A 72-year-old woman with a history of myocardial infarction, noninsulin-dependent diabetes mellitus, hypertension, chronic renal insufficiency, gout, and ACE inhibitor sensitivity was hospitalized for chest pain accompanied by pulmonary edema. During the first day of hospitalization, while intubated, she developed emergent hypertension, and was given metoprolol 5 mg IV. Within one hour, the patient developed profound tongue and lip swelling. Wheezing was absent. She was successfully treated with methylprednisolone and diphenhydramine. Besides ACE inhibitor sensitivity, there was no personal or family history of allergies, anaphylaxis, or atopic diathesis.

A 68-year-old man with a history of myocardial infarction (MI) developed dyspnea, chest tightness, a low grade fever, dizziness, sweating, and vomiting associated with cyanosis, a mild leukocytosis, radiographic evidence of pulmonary edema, clinical evidence of hypovolemia, and respiratory acidosis. MI and infection were ruled out; the patient recovered after restoration of his intravascular volume with saline and albumin. The only precipitating factor per history was the ingestion of HCTZ, which the patient had taken without incident for two years. Rechallenge resulted in recurrent acute pulmonary edema. Other signs of hypersensitivity, such as rash and eosinophilia, were absent.

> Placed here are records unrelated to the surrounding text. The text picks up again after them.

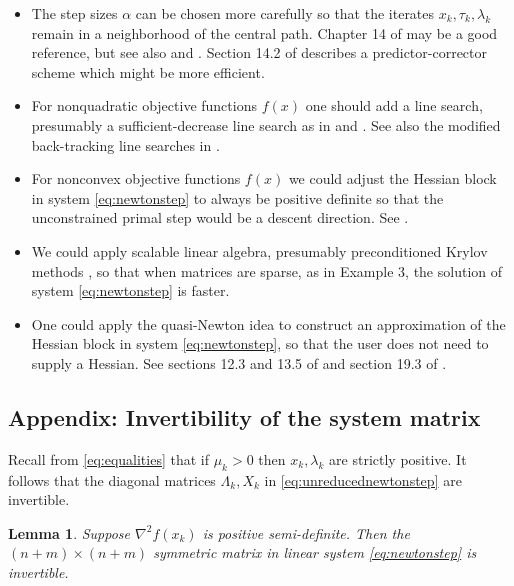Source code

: \documentclass[11pt]{article}
\newcommand{\grad}{\nabla}
\begin{document}
\begin{itemize}
\item The step sizes $\alpha$ can be chosen more carefully so that the iterates $x_k,\tau_k,\lambda_k$ remain in a neighborhood of the central path.  Chapter 14 of \cite{NocedalWright2006} may be a good reference, but see also \cite{YamashitaYabe1996} and \cite{ZhangTapiaDennis1992}.  Section 14.2 of \cite{NocedalWright2006} describes a predictor-corrector scheme which might be more efficient.
\item For nonquadratic objective functions $f(x)$ one should add a line search, presumably a sufficient-decrease line search as in \cite[section 11.5]{GrivaNashSofer2009} and \cite[sections 19.3, 19.4]{NocedalWright2006}.  See also the modified back-tracking line searches in \cite{BensonMunson2006}.
\item For nonconvex objective functions $f(x)$ we could adjust the Hessian block in system \eqref{eq:newtonstep} to always be positive definite so that the unconstrained primal step would be a descent direction.  See \cite[section 11.4]{GrivaNashSofer2009}.
\item We could apply scalable linear algebra, presumably preconditioned Krylov methods \cite{Bueler2021}, so that when matrices are sparse, as in Example 3, the solution of system \eqref{eq:newtonstep} is faster.
\item One could apply the quasi-Newton idea to construct an approximation of the Hessian block in system \eqref{eq:newtonstep}, so that the user does not need to supply a Hessian.  See sections 12.3 and 13.5 of \cite{GrivaNashSofer2009} and section 19.3 of \cite{NocedalWright2006}.
\end{itemize}


\medskip




\appendix
\subsection*{Appendix: Invertibility of the system matrix}

\newtheorem*{lemma}{Lemma}
\newtheorem*{corollary}{Corollary}

Recall from \eqref{eq:equalities} that if $\mu_k>0$ then $x_k,\lambda_k$ are strictly positive.  It follows that the diagonal matrices $\Lambda_k,X_k$ in \eqref{eq:unreducednewtonstep} are invertible.

\begin{lemma}
Suppose $\grad^2 f(x_k)$ is positive semi-definite.  Then the $(n+m)\times (n+m)$ symmetric matrix in linear system \eqref{eq:newtonstep} is invertible.
\end{lemma}
\end{document}
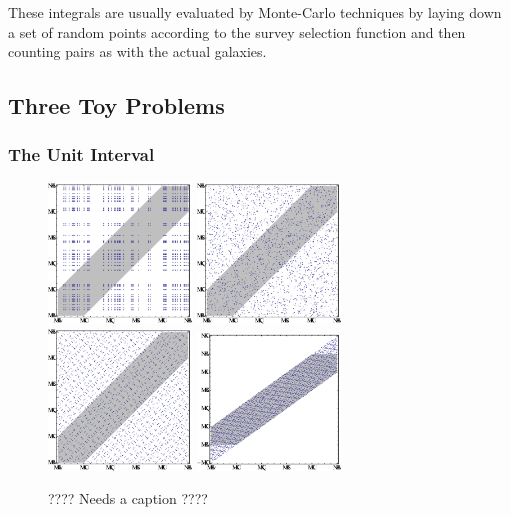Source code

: \documentclass[usenatbib]{mn2e}
\begin{document}
These integrals are usually evaluated by Monte-Carlo techniques by laying down a
set of random points according to the survey selection function and then
counting pairs as with the actual galaxies. 

\subsection{Three Toy Problems}

\subsubsection{The Unit Interval}

\begin{figure}
\includegraphics[width=1.5in]{plots/grid1d-1}
\includegraphics[width=1.5in]{plots/grid1d-2}
\includegraphics[width=1.5in]{plots/grid1d-3}
\includegraphics[width=1.5in]{plots/grid1d-4}
\caption{???? Needs a caption ????}
\label{fig:grid1d}
\end{figure}
\end{document}
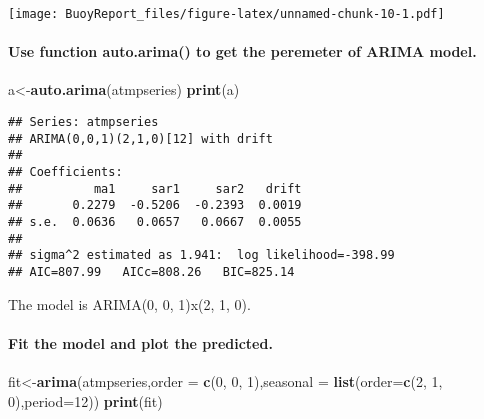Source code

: \documentclass[]{article}
\newenvironment{Shaded}{\begin{snugshade}}{\end{snugshade}}
\newcommand{\DataTypeTok}[1]{\textcolor[rgb]{0.13,0.29,0.53}{#1}}
\newcommand{\DecValTok}[1]{\textcolor[rgb]{0.00,0.00,0.81}{#1}}
\newcommand{\KeywordTok}[1]{\textcolor[rgb]{0.13,0.29,0.53}{\textbf{#1}}}
\newcommand{\NormalTok}[1]{#1}
\newcommand{\OperatorTok}[1]{\textcolor[rgb]{0.81,0.36,0.00}{\textbf{#1}}}
\newcommand{\StringTok}[1]{\textcolor[rgb]{0.31,0.60,0.02}{#1}}
\let\oldparagraph\paragraph
\renewcommand{\paragraph}[1]{\oldparagraph{#1}\mbox{}}
\begin{document}
\begin{Shaded}
\end{Shaded}

\texttt{[image: BuoyReport\_files/figure-latex/unnamed-chunk-10-1.pdf]}

\hypertarget{use-function-auto.arima-to-get-the-peremeter-of-arima-model.}{%
\paragraph{Use function auto.arima() to get the peremeter of ARIMA
model.}\label{use-function-auto.arima-to-get-the-peremeter-of-arima-model.}}

\begin{Shaded}
\begin{Highlighting}[]
\NormalTok{a<-}\KeywordTok{auto.arima}\NormalTok{(atmpseries)}
\KeywordTok{print}\NormalTok{(a)}
\end{Highlighting}
\end{Shaded}

\begin{verbatim}
## Series: atmpseries 
## ARIMA(0,0,1)(2,1,0)[12] with drift 
## 
## Coefficients:
##          ma1     sar1     sar2   drift
##       0.2279  -0.5206  -0.2393  0.0019
## s.e.  0.0636   0.0657   0.0667  0.0055
## 
## sigma^2 estimated as 1.941:  log likelihood=-398.99
## AIC=807.99   AICc=808.26   BIC=825.14
\end{verbatim}

The model is ARIMA(0, 0, 1)x(2, 1, 0).

\hypertarget{fit-the-model-and-plot-the-predicted.}{%
\paragraph{Fit the model and plot the
predicted.}\label{fit-the-model-and-plot-the-predicted.}}

\begin{Shaded}
\begin{Highlighting}[]
\NormalTok{fit<-}\KeywordTok{arima}\NormalTok{(atmpseries,}\DataTypeTok{order =} \KeywordTok{c}\NormalTok{(}\DecValTok{0}\NormalTok{, }\DecValTok{0}\NormalTok{, }\DecValTok{1}\NormalTok{),}\DataTypeTok{seasonal =} \KeywordTok{list}\NormalTok{(}\DataTypeTok{order=}\KeywordTok{c}\NormalTok{(}\DecValTok{2}\NormalTok{, }\DecValTok{1}\NormalTok{, }\DecValTok{0}\NormalTok{),}\DataTypeTok{period=}\DecValTok{12}\NormalTok{))}
\KeywordTok{print}\NormalTok{(fit)}
\end{Highlighting}
\end{Shaded}
\end{document}
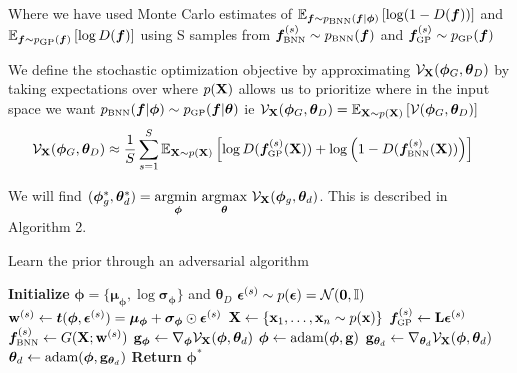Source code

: \documentclass{article}
\begin{document}
Where we have used Monte Carlo estimates of 
$\E _{\bm f \sim \pbnn (\bm f |  \bm \phi ) }  \BB{ \log (1- D(\bm f))  } $ and \\
$\E_{\bm f \sim \pgp (\bm f )}\BB{\log D(\bm f) } $ using S samples from 
$ \bm f ^{(s)}_{ \text{\tiny BNN}} \sim  \pbnn (\bm f)$ and 
$\bm f ^{(s)}_{ \text{\tiny GP}} \sim \pgp (\bm f )$

We define the stochastic optimization objective by approximating 
$ \mathcal V_{ \mathbf{X} } (\bm \phi_G, \bm \theta_D)$ 
by taking expectations over where $p( \mathbf{X} )$ allows us to prioritize where in the input space we want 
$\pbnn (\bm f |  \bm \phi ) \sim \pgp (\bm f | \bm \theta ) $ ie 
$\mathcal V _{ \mathbf{X} } (\bm \phi_G, \bm \theta_D) 
= \mathbb{E} _{ \mathbf{X}  \sim p( \mathbf{X} )} \left[ {\mathcal V (\bm \phi_G, \bm \theta_D)} \right]$
\begin{align}
     \mathcal V _\X (\bm \phi_G, \bm \theta_D)
     &\approx  \frac{1}{S} \sum_{s=1}^S  \E_{\X \sim p(\X)} 
     \BB{\log D (\bm f ^{(s)}_{ \text{\tiny GP}} (\X) ) 
     +\log \bb{ 1-D (\bm f ^{(s)}_{ \text{\tiny BNN}} (\B X) )}  } 
\end{align}

We will find 
$ (\bm \phi ^*_g , \bm \theta ^*_d) =  
\underset{\bm \phi}{\text{argmin }} \underset{\bm \theta }{\text{argmax}}\ \mathcal V _{ \mathbf{X} } (\bm  \phi_g, \bm \theta_d)  $. 
This is described in Algorithm 2. 

\begin{algorithm}
\caption{Learn the prior through an adversarial algorithm}
\begin{algorithmic}[1]
\State \textbf{Initialize} $\bm \phi =\{ \bm \mu _{\bm \phi} , \log \bm \sigma _{\bm \phi}  \}$ 
and $\bm \theta _D$
    \State $ \bm \epsilon ^{(s)} \sim p(\bm \epsilon) = \mathcal{N} ( \mathbf{0} , \mathbb{I}) $
    \State $ \mathbf{w}  ^{(s)} \gets \bm t(\bm \phi, \bm \epsilon^{(s)}) = \bm \mu _{\bm \phi} + \bm \sigma _{\bm \phi} \odot \bm \epsilon ^{(s)}$
    \State $ \mathbf{X}  \gets \{  \mathbf{x} _1, \dots ,  \mathbf{x} _n \sim p( \mathbf{x} )\}$ 
    \State  $\bm f ^{(s)}_{ \text{\tiny GP}} \gets   \B L \bm \epsilon ^{(s)} $ 
    \State $\bm f ^{(s)}_{ \text{\tiny BNN}} \gets   G(\B X ; \B w^{(s)} )$ 
    \State $ \mathbf{g}  _{\bm \phi } \gets \nabla _{\bm \phi } \mathcal V _{ \mathbf{X} } (\bm \phi , \bm \theta_d)  $
    \State $\bm \phi \gets \text{adam}(\bm\phi , \mathbf{g}  )$
    \State $ \mathbf{g}  _{\bm \theta _d} \gets \nabla _{\bm \theta _d } \mathcal V _{ \mathbf{X} } (\bm \phi , \bm \theta_d)  $
    \State $\bm \theta_d \gets \text{adam}(\bm\phi , \mathbf{g} _{\bm \theta _d} )$
\EndWhile
\State \textbf{Return} $\bm \phi^*$
\end{algorithmic}
\end{algorithm}
\end{document}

Hypersensitivity reactions are unusual. Pruritus or rash has been reported in 5% of patients. Serious reactions, often presenting as nausea, vomiting, diarrhea, or rash, have been reported in less than 1% of patients. Case reports of acute pulmonary edema, interstitial cystitis, interstitial nephritis, and anaphylaxis have been associated with hydrochlorothiazide use.


Gastrointestinal side effects associated with metoprolol have included diarrhea (5%). Nausea, dry mouth, gastric pain, constipation, flatulence, digestive tract disorders, and heartburn have been reported in 1% of patients. Vomiting has been reported frequently. Retroperitoneal fibrosis has also been reported, although a causal relationship to metoprolol has not been established. Rare cases of pancreatitis and acute cholecystitis have been reported with hydrochlorothiazide use.

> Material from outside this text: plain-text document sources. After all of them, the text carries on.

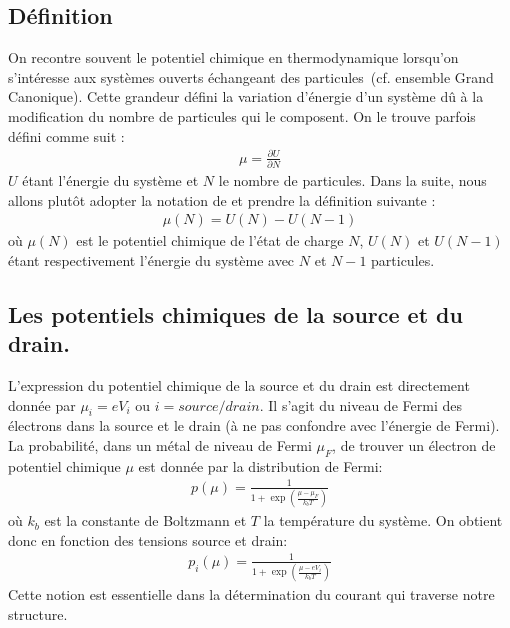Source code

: \subsection{Définition}

On recontre souvent le potentiel chimique en thermodynamique lorsqu'on s'intéresse aux systèmes ouverts échangeant des particules~(cf. ensemble Grand Canonique). Cette grandeur défini la variation d'énergie d'un système d\^u à la modification du nombre de particules qui le composent. On le trouve parfois défini comme suit :
\begin{eqnarray}
\mu = \frac{\partial U}{\partial N} \nonumber
\end{eqnarray}
$U$ étant l'énergie du système et $N$ le nombre de particules. Dans la suite, nous allons plut\^ot adopter la notation de \cite{Hanson2007} et prendre la définition suivante :
\begin{eqnarray}
\mu(N) = U(N) - U(N-1)
\label{potchimeq}
\end{eqnarray}
où $\mu(N)$ est le potentiel chimique de l'état de charge $N$, $U(N)$ et $U(N-1)$ étant respectivement l'énergie du système avec $N$ et $N-1$ particules.


\subsection{Les potentiels chimiques de la source et du drain.}
L'expression du potentiel chimique de la source et du drain est directement donnée par $\mu_i = e V_i$ ou $i=source/drain$. Il s'agit du niveau de Fermi des électrons dans la source et le drain (à ne pas confondre avec l'énergie de Fermi). La probabilité, dans un métal de niveau de Fermi $\mu_F$, de trouver un électron de potentiel chimique $\mu$ est donnée par la distribution de Fermi:
\begin{eqnarray}
p(\mu) = \frac{1}{1 + \exp{(\frac{\mu - \mu_F}{k_bT})}} \nonumber
\end{eqnarray}
où $k_b$ est la constante de Boltzmann et $T$ la température du système. On obtient donc en fonction des tensions source et drain:
\begin{eqnarray}
p_i(\mu) = \frac{1}{1 + \exp{(\frac{\mu - eV_i}{k_bT})}}
\end{eqnarray}
Cette notion est essentielle dans la détermination du courant qui traverse notre structure.

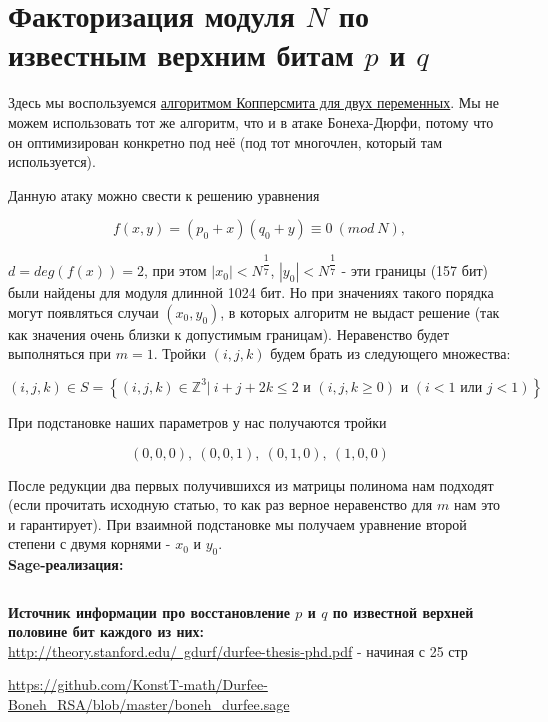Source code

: \documentclass[12pt,a4paper]{scrartcl}
\begin{document}
\section{Факторизация модуля $N$ по известным верхним битам $p$ и $q$}

Здесь мы воспользуемся \href{https://yatb.kksctf.ru/}{алгоритмом Копперсмита для двух переменных}. Мы не можем использовать тот же алгоритм, что и в атаке Бонеха-Дюрфи, потому что он оптимизирован конкретно под неё (под тот многочлен, который там используется).

Данную атаку можно свести к решению уравнения 

$$f(x,y)=(p_0+x)(q_0+y)\equiv 0\ (mod\ N),$$

$d=deg(f(x))=2$, при этом $|x_0|<N^{\dfrac{1}{7}}$, $|y_0|<N^{\dfrac{1}{7}}$ - эти границы (157 бит) были найдены для модуля длинной 1024 бит. Но при значениях такого порядка могут появляться случаи $(x_0,y_0)$, в которых алгоритм не выдаст решение (так как значения очень близки к допустимым границам). Неравенство будет выполняться при $m=1$. Тройки $(i,j,k)$ будем брать из следующего множества:

$$(i,j,k) \in S = \left\{ (i,j,k) \in \mathbb{Z}^3 |\ i+j+2k \leq 2\text{ и }(i,j,k \geq 0)\text{ и }(i<1\text{ или }j<1)\right\}$$

При подстановке наших параметров у нас получаются тройки 

$$(0,0,0),\ (0,0,1),\ (0,1,0),\ (1,0,0)$$

После редукции два первых получившихся из матрицы полинома нам подходят (если прочитать исходную статью, то как раз верное неравенство для $m$ нам это и гарантирует). При взаимной подстановке мы получаем уравнение второй степени с двумя корнями - $x_0$ и $y_0$.\\

\textbf{Sage-реализация:}

\inputminted[tabsize=4,obeytabs,fontsize=\footnotesize]{python3}{./RSA_scripts/upper_bit_p_and_q.sage}

\textbf{Источник информации про восстановление  $p$ и $q$ по известной верхней половине бит каждого из них:}\\

\href{http://theory.stanford.edu/~gdurf/durfee-thesis-phd.pdf}{http://theory.stanford.edu/~gdurf/durfee-thesis-phd.pdf} - начиная с 25 стр

\href{https://github.com/KonstT-math/Durfee-Boneh_RSA/blob/master/boneh_durfee.sage}{https://github.com/KonstT-math/Durfee-Boneh\_RSA/blob/master/boneh\_durfee.sage}
\end{document}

Approximately three cases of retroperitoneal fibrosis, presenting as a bowel obstruction in two and ureteral obstruction in one, are associated with metoprolol.

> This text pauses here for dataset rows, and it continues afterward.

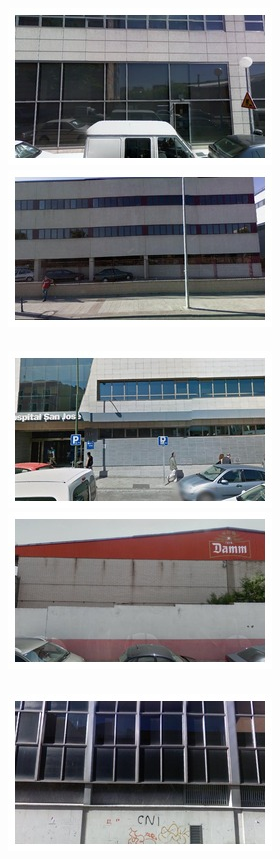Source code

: \begin{figure}[t]
  \begin{minipage}{\linewidth}
    \begin{minipage}{0.3\linewidth}
      \includegraphics[width=0.49\linewidth]{imgs/arch/mosaicsS4/mosaic0000.jpg}
      \includegraphics[width=0.49\linewidth]{imgs/arch/mosaicsS4/mosaic0001.jpg}
      \\ \vspace{-3mm} \\
      \includegraphics[width=0.49\linewidth]{imgs/arch/mosaicsS4/mosaic0002.jpg}
      \includegraphics[width=0.49\linewidth]{imgs/arch/mosaicsS4/mosaic0003.jpg}
      \\ \vspace{-3mm} \\
      \includegraphics[width=0.49\linewidth]{imgs/arch/mosaicsS4/mosaic0004.jpg}

\end{minipage}
\end{minipage}
\end{figure}
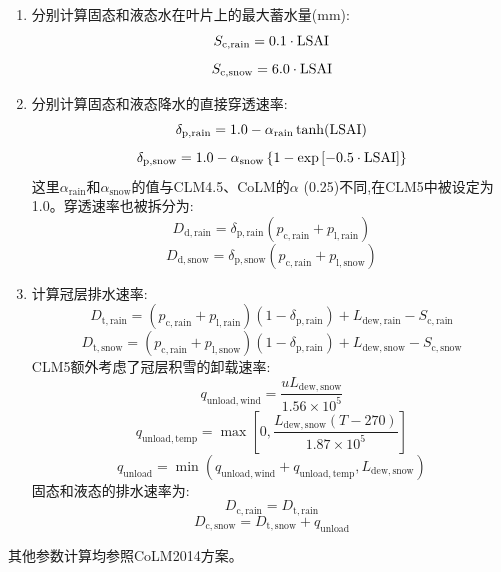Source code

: \begin{enumerate}
  \item 分别计算固态和液态水在叶片上的最大蓄水量(mm):
    \begin{equation}
      S_{\mathrm{c,rain}}=0.1\cdot{\rm LSAI}
    \end{equation}
    \begin{equation}
      S_{\mathrm{c,snow}}=6.0\cdot{\rm LSAI}
    \end{equation}
  \item 分别计算固态和液态降水的直接穿透速率:
    \begin{equation}
      \delta_{\mathrm{p,rain}}=1.0 - \alpha_{\mathrm{rain}} \tanh({\rm LSAI})
    \end{equation}
    \begin{equation}
      \delta_{\mathrm{p,snow}}=1.0 - \alpha_{\mathrm{snow}}\left\{1-\exp\left[-0.5\cdot{\rm LSAI}\right]\right\}
    \end{equation}
    这里$\alpha_{\mathrm{rain}}$和$\alpha_{\mathrm{snow}}$的值与CLM4.5、CoLM的$\alpha$ (0.25)不同,在CLM5中被设定为1.0。穿透速率也被拆分为:
    \begin{equation}
      D_{\mathrm{d,rain}}=\delta_{\mathrm{p,rain}}(p_{\mathrm {c,rain}} +p_{\mathrm{l,rain}})
    \end{equation}
    \begin{equation}
      D_{\mathrm{d,snow}}=\delta_{\mathrm{p,snow}}(p_{\mathrm {c,rain}} +p_{\mathrm{l,snow}})
    \end{equation}
  \item 计算冠层排水速率:
    \begin{equation}
      D_{\mathrm {t,rain}}=(p_{\mathrm {c,rain}} +p_{\mathrm{l,rain}})(1-\delta_{\mathrm{p,rain}})+L_{\mathrm{dew,rain}}-S_{\mathrm{c,rain}}
    \end{equation}
    \begin{equation}
      D_{\mathrm {t,snow}}=(p_{\mathrm {c,rain}} +p_{\mathrm{l,snow}})(1-\delta_{\mathrm{p,rain}})+L_{\mathrm{dew,snow}}-S_{\mathrm{c,snow}}
    \end{equation}
    CLM5额外考虑了冠层积雪的卸载速率:
    \begin{equation}\label{q_unl_wind}
      q_{\mathrm{unload,wind}}=\frac{uL_{\mathrm{dew,snow}}}{1.56\times 10^5}
    \end{equation}
    \begin{equation}
      q_{\mathrm{unload,temp}}=\max\left[0, \frac{L_{\mathrm{dew,snow}}(T-270)}{1.87\times 10^5}\right]
    \end{equation}
    \begin{equation}\label{q_unl_tot}
      q_{\mathrm{unload}}=\min(q_{\mathrm{unload,wind}}+q_{\mathrm{unload,temp}},L_{\mathrm{dew,snow}})
    \end{equation}
    固态和液态的排水速率为:
    \begin{equation}
      D_{\mathrm{c,rain}}=D_{\mathrm {t,rain}}
    \end{equation}
    \begin{equation}
      D_{\mathrm{c,snow}}=D_{\mathrm {t,snow}}+q_{\mathrm{unload}}
    \end{equation}
\end{enumerate}
其他参数计算均参照CoLM2014方案。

Thiazide diuretics may increase serum cholesterol and triglycerides, resulting in increased risk of cholesterol gallstone formation. Reports of bowel strictures associated with thiazide ingestion have been reported in the 1960's, although these patients were on a combination HCTZ-potassium product.


Respiratory side effects associated with metoprolol have included wheezing and dyspnea in 1% of patients. Rhinitis has also been reported. Approximately 30 case reports of acute noncardiogenic pulmonary edema have been reported with HCTZ.

Small studies in patients with asthma reveal significant decreases in maximal midexpiratory flow (MMEF), forced vital capacity (FVC), and forced expiratory volume in 1 second (FEV1) associated with metoprolol relative to placebo.

In one study, metoprolol was associated with an increase in the number of obstructive breathing patterns in 5 of 12 obese male patients with hypertension.


Genitourinary complaints are limited mainly to male patients. Metoprolol may decrease free and total testosterone, although impotence occurs in only 0.2% of patients.


Dermatologic side effects associated with metoprolol very rarely have included worsening of psoriasis. A case of generalized psoriasiform lesions has been reported. Urticaria has also been reported in postmarketing experience.

Erythema annular centrifugum, acute eczematous dermatitis, and morbilliform and leukocytoclastic vasculitis have been associated with HCTZ. Phototoxic dermatitis has been reported. Rarely, a distinct entity with clinical and laboratory features indistinguishable from those of subacute cutaneous lupus erythematosus has been reported.

A 62-year-old man with ischemic heart disease developed a generalized, chronic, nummular, psoriasiform, erythematous rash that disappeared after metoprolol was withheld. Subsequent skin patch testing revealed sensitivity to metoprolol.

A 67-year-old white woman with hypothyroidism, hypercalcemia, depression, and hypertension developed facial erythema, headaches, tremors, confusion, and personality changes associated with a new positive ANA and anti-nRNP, and skin biopsy consistent with lupus erythematosus while taking HCTZ, levothyroxine, and amitriptyline. The eruption resolved upon discontinuation of hydrochlorothiazide, but she later developed a higher ANA titer associated with symptomatic diffuse interstitial pulmonary infiltrates. She was successfully treated with corticosteroids.


Renal side effects including new or worsened renal insufficiency may occur due to hydrochlorothiazide-induced intravascular volume depletion. Rare cases of interstitial nephritis have been associated with hydrochlorothiazide use.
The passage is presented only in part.